Lukas berichtet davon, dass nach der Auferstehung die Jünger in Jerusalem blieben (Lk. 24,33). Jesus begegnet ihnen und befiehlt ihnen in Jerusalem zu bleiben (Lk. 24,49). Die Himmelfahrt geschieht dann in Betanien (V. 50). Vermutlich ist gemeint „in der Nähe von Betanien“, da sich Lukas sonst mit seiner Apostelgeschichte widersprechen würde. Eigenartig bleibt die Bezeichnung trotzdem, warum er Betanien erwähnt und nicht den Ölberg (wie in der Apg.). Nach der Himmelfahrt kehren sie zurück nach Jerusalem und „waren allezeit im Tempel“ (V.53).

Johannes berichtet, dass sich die Jünger, aus Furcht vor den Juden, in Jerusalem eingeschlossen hatten. Jesus erscheint ihnen und acht Tage später noch einmal (Joh. 20,26). Danach gehen einige Jünger am See von Tiberias (See Genezareth) Fischen und Jesus erscheint ihnen (Joh. 21,1ff). Diese Geschichte ist Sondergut und findet man nicht bei den anderen Evangelisten.
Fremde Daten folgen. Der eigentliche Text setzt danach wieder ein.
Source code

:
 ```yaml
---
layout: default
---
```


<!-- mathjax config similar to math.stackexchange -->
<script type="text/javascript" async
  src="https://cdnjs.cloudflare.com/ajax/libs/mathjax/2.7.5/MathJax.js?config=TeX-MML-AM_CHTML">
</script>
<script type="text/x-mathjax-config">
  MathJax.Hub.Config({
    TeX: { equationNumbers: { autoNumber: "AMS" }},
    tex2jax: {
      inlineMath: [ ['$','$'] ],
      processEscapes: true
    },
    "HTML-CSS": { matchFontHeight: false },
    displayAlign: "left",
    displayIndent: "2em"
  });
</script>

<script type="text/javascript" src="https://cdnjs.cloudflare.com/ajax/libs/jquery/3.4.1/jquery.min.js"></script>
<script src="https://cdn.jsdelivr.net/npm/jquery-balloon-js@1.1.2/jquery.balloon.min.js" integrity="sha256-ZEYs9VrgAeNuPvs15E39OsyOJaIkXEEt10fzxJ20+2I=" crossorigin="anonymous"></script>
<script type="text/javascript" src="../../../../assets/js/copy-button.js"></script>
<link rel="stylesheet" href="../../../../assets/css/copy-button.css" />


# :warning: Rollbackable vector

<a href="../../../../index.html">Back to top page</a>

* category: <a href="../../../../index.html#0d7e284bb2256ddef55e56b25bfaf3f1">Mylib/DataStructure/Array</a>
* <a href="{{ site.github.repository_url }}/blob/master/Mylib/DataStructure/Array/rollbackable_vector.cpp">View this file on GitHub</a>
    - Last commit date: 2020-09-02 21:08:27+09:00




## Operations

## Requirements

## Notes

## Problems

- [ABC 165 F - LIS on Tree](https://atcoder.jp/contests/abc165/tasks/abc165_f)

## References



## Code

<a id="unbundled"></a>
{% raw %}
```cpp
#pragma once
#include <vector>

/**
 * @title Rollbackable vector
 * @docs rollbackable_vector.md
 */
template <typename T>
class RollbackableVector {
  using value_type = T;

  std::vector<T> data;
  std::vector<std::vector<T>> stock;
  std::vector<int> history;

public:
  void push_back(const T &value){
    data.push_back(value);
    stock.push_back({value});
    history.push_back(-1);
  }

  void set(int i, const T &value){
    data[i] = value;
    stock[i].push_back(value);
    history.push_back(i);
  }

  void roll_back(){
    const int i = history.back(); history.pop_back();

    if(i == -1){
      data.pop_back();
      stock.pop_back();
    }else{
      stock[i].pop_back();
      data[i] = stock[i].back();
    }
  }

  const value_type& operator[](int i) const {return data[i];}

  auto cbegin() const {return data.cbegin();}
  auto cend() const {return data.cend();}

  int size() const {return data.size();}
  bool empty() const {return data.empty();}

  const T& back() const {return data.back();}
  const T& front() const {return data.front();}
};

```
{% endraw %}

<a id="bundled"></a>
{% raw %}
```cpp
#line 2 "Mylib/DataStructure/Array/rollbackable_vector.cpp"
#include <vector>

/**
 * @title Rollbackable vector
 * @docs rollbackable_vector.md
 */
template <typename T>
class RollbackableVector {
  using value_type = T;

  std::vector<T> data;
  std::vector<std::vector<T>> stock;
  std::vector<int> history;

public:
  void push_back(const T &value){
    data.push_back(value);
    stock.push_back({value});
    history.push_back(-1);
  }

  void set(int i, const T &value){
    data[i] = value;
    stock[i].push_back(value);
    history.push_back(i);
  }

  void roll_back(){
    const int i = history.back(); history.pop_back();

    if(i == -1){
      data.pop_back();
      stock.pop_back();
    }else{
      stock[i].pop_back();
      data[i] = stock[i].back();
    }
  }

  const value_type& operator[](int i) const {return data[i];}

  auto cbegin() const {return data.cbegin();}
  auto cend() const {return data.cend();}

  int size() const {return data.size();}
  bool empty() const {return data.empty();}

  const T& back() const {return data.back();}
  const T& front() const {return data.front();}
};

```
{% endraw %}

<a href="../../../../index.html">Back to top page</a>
Andere frühere Begegnungen mit Jesus, als die bei Johannes erwähnten, gab es nicht, denn in V. 14 heißt es: „Dies ist schon das dritte Mal, dass Jesus sich den Jüngern offenbarte, nachdem er aus den Toten auferweckt war.“ Von der Himmelfahrt ließt man im Johannesevangelium nichts.

Die Apostelgeschichte (von Lukas geschrieben) berichtet, ähnlich wie das Lukasevangelium, dass Jesus den Jüngern befahl in Jerusalem zu bleiben (Apg. 1,4). Jesu Himmelfahrt geschieht dann am Ölberg (Apg. 1,12) und danach kehren sie nach Jerusalem zurück.

Zusammenfassung:

Matthäus und Markus verlegen die Geschehnisse nach der Auferstehung nach Galiläa, von wo aus er auch in den Himmel auffährt. Lukas und seine Apostelgeschichte berichten davon, dass die Jünger unbedingt in Jerusalem bleiben sollten! Die Himmelfahrt geschieht dann auch nahe Jerusalem am Ölberg, welcher vermutlich zu Jerusalem zählte (Mk. 13,3; Apg. 1,12b). Johannes nimmt eine Sonderstellung ein und berichtet von zwei Begegnungen in Jerusalem und weiteren am See Genezareth. Einen Befehl irgendwo hinzugehen oder zu bleiben, findet man nicht, ebenso wird die Himmelfahrt nicht erwähnt.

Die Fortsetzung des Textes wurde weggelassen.